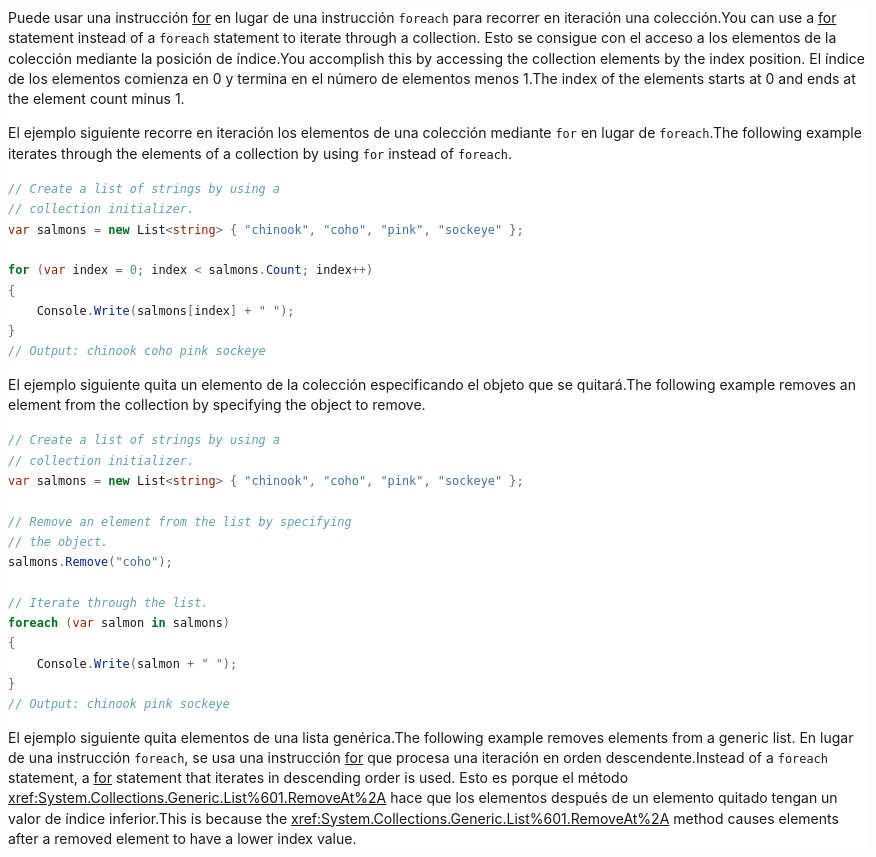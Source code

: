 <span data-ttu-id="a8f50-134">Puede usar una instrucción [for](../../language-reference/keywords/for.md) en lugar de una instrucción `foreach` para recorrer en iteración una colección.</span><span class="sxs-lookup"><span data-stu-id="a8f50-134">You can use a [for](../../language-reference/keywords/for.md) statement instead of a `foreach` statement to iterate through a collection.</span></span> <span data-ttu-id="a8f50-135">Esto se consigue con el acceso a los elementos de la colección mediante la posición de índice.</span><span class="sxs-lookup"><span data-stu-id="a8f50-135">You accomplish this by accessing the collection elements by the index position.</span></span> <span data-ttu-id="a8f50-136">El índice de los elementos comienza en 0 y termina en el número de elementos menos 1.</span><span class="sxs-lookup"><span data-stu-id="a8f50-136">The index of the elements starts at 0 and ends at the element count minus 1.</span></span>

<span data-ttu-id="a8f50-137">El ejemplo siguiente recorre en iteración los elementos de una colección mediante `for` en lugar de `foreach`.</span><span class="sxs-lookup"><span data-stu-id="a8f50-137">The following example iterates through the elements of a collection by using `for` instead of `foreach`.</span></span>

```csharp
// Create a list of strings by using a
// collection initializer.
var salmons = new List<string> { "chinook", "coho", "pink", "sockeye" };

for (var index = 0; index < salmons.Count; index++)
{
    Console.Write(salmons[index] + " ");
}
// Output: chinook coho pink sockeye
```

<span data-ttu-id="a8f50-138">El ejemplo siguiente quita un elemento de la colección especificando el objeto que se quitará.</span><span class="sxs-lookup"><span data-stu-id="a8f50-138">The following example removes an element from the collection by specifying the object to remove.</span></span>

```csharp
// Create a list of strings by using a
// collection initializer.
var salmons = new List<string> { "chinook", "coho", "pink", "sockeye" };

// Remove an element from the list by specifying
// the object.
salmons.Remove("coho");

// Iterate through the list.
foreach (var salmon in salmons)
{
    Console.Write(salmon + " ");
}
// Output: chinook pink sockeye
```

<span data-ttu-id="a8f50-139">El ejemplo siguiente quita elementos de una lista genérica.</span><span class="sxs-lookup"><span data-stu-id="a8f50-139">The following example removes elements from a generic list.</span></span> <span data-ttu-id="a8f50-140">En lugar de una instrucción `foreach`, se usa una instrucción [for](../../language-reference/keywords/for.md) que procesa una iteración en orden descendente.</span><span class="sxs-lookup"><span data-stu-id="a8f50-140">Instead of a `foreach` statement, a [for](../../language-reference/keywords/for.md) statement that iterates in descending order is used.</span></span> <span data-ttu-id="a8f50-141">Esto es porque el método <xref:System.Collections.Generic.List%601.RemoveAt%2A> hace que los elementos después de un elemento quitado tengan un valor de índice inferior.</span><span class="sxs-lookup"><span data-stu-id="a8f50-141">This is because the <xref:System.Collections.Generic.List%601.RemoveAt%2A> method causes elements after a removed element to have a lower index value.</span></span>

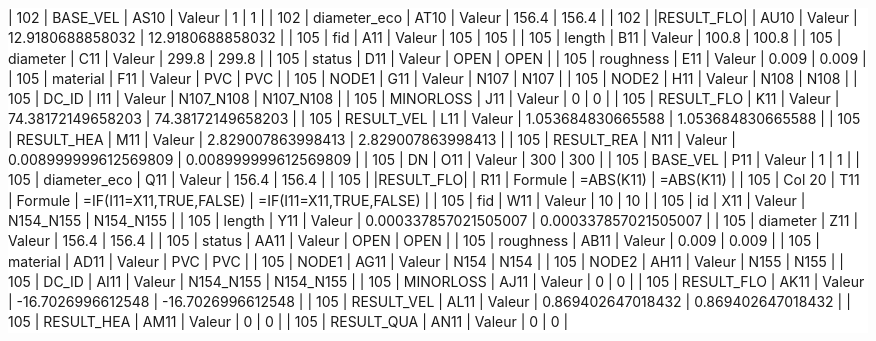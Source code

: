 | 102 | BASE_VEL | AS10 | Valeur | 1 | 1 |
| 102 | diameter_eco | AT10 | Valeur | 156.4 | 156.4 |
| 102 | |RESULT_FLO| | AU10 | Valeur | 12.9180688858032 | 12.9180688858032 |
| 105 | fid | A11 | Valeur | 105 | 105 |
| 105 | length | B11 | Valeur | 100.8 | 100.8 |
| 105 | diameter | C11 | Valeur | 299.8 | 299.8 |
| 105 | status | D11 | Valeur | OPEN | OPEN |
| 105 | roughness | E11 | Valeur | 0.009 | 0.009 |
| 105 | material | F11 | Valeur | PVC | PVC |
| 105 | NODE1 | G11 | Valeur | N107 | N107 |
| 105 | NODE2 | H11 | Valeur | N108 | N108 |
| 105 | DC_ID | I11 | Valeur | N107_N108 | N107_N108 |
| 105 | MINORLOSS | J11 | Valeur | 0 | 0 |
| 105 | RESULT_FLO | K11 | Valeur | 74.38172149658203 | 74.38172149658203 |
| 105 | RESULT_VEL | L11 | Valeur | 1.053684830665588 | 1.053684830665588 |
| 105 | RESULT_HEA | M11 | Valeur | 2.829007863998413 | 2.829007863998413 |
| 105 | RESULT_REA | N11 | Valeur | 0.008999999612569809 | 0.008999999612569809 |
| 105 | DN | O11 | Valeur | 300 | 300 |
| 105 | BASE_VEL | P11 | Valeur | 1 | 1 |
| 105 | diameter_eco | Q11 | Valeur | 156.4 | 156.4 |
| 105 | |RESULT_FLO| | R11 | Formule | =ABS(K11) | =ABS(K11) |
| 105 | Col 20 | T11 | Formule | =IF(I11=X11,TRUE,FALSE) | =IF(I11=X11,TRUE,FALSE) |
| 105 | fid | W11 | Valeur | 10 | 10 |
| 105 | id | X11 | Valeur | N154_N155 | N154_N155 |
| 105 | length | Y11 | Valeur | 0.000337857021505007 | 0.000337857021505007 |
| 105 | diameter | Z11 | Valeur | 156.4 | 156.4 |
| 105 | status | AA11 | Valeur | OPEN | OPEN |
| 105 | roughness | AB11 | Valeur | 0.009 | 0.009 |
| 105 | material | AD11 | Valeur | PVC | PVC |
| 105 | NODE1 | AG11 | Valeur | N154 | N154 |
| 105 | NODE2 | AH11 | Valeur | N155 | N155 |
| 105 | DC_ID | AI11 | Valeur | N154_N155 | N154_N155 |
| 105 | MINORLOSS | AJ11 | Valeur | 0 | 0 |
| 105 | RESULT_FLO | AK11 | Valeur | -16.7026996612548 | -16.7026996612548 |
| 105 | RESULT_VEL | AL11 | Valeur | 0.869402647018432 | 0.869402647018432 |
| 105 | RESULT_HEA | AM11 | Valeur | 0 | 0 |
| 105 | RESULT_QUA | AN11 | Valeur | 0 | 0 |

————————

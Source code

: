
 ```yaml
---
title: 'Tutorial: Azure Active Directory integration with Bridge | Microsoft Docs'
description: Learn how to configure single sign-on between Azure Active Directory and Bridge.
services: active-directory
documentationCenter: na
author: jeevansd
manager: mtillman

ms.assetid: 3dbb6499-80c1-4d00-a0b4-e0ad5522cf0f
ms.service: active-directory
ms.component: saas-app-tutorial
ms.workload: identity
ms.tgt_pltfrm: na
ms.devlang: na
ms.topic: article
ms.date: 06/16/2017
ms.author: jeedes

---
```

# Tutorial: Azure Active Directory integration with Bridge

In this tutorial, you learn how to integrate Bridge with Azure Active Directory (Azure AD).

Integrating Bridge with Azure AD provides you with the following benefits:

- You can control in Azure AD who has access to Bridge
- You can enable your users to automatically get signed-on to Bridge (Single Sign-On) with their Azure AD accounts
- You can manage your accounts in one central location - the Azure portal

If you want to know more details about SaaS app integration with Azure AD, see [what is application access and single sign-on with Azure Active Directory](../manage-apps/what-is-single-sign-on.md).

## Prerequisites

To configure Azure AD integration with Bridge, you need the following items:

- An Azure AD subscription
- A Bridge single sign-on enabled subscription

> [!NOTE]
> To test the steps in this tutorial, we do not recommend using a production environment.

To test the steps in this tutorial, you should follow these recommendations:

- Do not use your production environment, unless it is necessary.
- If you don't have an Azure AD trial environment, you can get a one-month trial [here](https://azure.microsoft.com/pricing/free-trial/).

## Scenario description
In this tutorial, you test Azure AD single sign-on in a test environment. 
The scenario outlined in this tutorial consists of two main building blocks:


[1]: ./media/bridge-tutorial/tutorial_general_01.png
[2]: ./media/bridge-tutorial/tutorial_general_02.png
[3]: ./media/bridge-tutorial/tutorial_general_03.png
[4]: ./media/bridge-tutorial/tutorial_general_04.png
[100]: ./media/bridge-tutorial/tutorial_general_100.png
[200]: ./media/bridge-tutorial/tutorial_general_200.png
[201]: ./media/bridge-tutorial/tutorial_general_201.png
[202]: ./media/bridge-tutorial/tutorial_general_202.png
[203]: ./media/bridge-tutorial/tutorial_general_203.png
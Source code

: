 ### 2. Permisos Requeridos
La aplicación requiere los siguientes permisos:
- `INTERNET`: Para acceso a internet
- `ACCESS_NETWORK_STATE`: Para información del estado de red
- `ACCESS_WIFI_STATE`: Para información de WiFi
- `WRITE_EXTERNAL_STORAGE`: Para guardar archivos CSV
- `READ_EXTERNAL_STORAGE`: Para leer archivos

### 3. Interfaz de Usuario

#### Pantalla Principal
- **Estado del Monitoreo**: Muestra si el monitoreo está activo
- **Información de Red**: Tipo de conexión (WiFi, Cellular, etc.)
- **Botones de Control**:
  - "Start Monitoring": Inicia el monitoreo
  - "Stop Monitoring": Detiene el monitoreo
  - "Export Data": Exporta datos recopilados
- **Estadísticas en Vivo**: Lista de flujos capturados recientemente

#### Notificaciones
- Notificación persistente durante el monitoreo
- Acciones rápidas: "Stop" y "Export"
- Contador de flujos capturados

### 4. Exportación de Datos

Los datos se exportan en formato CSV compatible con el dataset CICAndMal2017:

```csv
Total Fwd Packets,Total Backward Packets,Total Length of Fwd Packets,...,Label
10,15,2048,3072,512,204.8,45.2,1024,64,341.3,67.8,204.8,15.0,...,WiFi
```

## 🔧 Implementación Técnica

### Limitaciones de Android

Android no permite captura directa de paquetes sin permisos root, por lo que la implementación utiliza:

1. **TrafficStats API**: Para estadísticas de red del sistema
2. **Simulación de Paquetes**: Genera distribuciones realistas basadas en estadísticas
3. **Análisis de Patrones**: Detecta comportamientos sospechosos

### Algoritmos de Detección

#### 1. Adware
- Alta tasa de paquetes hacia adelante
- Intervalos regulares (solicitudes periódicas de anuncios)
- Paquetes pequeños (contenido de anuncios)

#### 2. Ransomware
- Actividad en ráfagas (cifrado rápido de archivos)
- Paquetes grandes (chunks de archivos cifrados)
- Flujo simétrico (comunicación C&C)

————————

● Task statement
Going back over the entries above, copy word for word every line from the one that has "- Intervalos regulares" on through the one that has "- Flujo simétrico (comunicación C&C)".

● Response to this task
- Intervalos regulares (solicitudes periódicas de anuncios)
- Paquetes pequeños (contenido de anuncios)

#### 2. Ransomware
- Actividad en ráfagas (cifrado rápido de archivos)
- Paquetes grandes (chunks de archivos cifrados)
- Flujo simétrico (comunicación C&C)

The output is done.